## RECORD SET
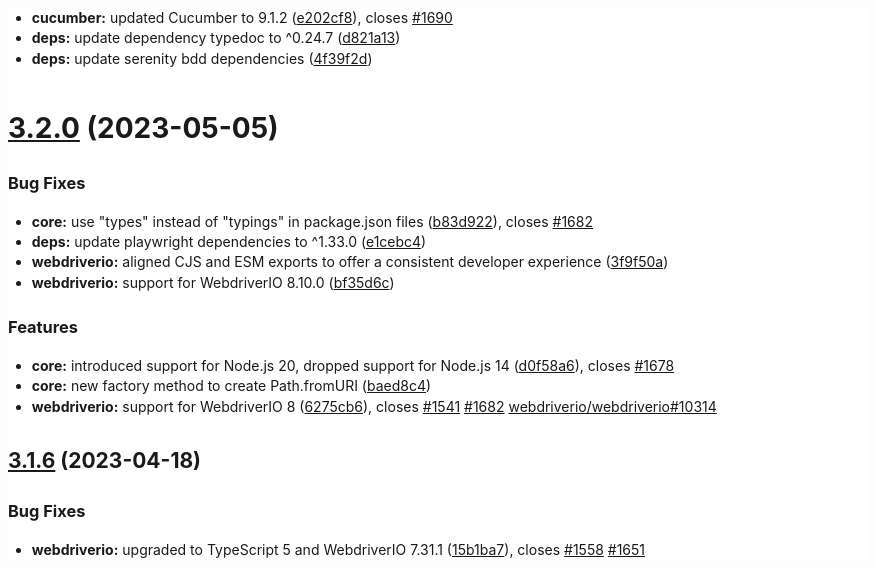 * **cucumber:** updated Cucumber to 9.1.2 ([e202cf8](https://github.com/serenity-js/serenity-js/commit/e202cf87b736b4d95613363e6b84c340d3e75f2c)), closes [#1690](https://github.com/serenity-js/serenity-js/issues/1690)
* **deps:** update dependency typedoc to ^0.24.7 ([d821a13](https://github.com/serenity-js/serenity-js/commit/d821a13002a0ed4d400ebf9d227ee0514b7b5332))
* **deps:** update serenity bdd dependencies ([4f39f2d](https://github.com/serenity-js/serenity-js/commit/4f39f2d7a0a7eedba2822dd08010ec77f0cb7984))





# [3.2.0](https://github.com/serenity-js/serenity-js/compare/v3.1.6...v3.2.0) (2023-05-05)


### Bug Fixes

* **core:** use "types" instead of "typings" in package.json files ([b83d922](https://github.com/serenity-js/serenity-js/commit/b83d922076242c6cd5d6f2da055a05aa5e77f11b)), closes [#1682](https://github.com/serenity-js/serenity-js/issues/1682)
* **deps:** update playwright dependencies to ^1.33.0 ([e1cebc4](https://github.com/serenity-js/serenity-js/commit/e1cebc434eba9242c4bba33268ab48b76c486c5f))
* **webdriverio:** aligned CJS and ESM exports to offer a consistent developer experience ([3f9f50a](https://github.com/serenity-js/serenity-js/commit/3f9f50a75afc13b63d3d3aa5ddd796011f9a009c))
* **webdriverio:** support for WebdriverIO 8.10.0 ([bf35d6c](https://github.com/serenity-js/serenity-js/commit/bf35d6ccee766523524e7267344acde2137d5bbc))


### Features

* **core:** introduced support for Node.js 20, dropped support for Node.js 14 ([d0f58a6](https://github.com/serenity-js/serenity-js/commit/d0f58a6ff1f03a4b7d9490af3c2ff33f2d1fef48)), closes [#1678](https://github.com/serenity-js/serenity-js/issues/1678)
* **core:** new factory method to create Path.fromURI ([baed8c4](https://github.com/serenity-js/serenity-js/commit/baed8c4a86a2d7b114783574c2326d8102c1b0e9))
* **webdriverio:** support for WebdriverIO 8 ([6275cb6](https://github.com/serenity-js/serenity-js/commit/6275cb693a3f9072468b196411a1b3fbd6e6ef27)), closes [#1541](https://github.com/serenity-js/serenity-js/issues/1541) [#1682](https://github.com/serenity-js/serenity-js/issues/1682) [webdriverio/webdriverio#10314](https://github.com/webdriverio/webdriverio/issues/10314)





## [3.1.6](https://github.com/serenity-js/serenity-js/compare/v3.1.5...v3.1.6) (2023-04-18)


### Bug Fixes

* **webdriverio:** upgraded to TypeScript 5 and WebdriverIO 7.31.1 ([15b1ba7](https://github.com/serenity-js/serenity-js/commit/15b1ba77e157d77123a2e8922414e937c0d2869d)), closes [#1558](https://github.com/serenity-js/serenity-js/issues/1558) [#1651](https://github.com/serenity-js/serenity-js/issues/1651)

## TASK DESCRIPTION
Go through the entries and filter for lines holding the word "core"; copy each match.

## RESULT OF THIS TASK
* **core:** use "types" instead of "typings" in package.json files ([b83d922](https://github.com/serenity-js/serenity-js/commit/b83d922076242c6cd5d6f2da055a05aa5e77f11b)), closes [#1682](https://github.com/serenity-js/serenity-js/issues/1682)
* **core:** introduced support for Node.js 20, dropped support for Node.js 14 ([d0f58a6](https://github.com/serenity-js/serenity-js/commit/d0f58a6ff1f03a4b7d9490af3c2ff33f2d1fef48)), closes [#1678](https://github.com/serenity-js/serenity-js/issues/1678)
* **core:** new factory method to create Path.fromURI ([baed8c4](https://github.com/serenity-js/serenity-js/commit/baed8c4a86a2d7b114783574c2326d8102c1b0e9))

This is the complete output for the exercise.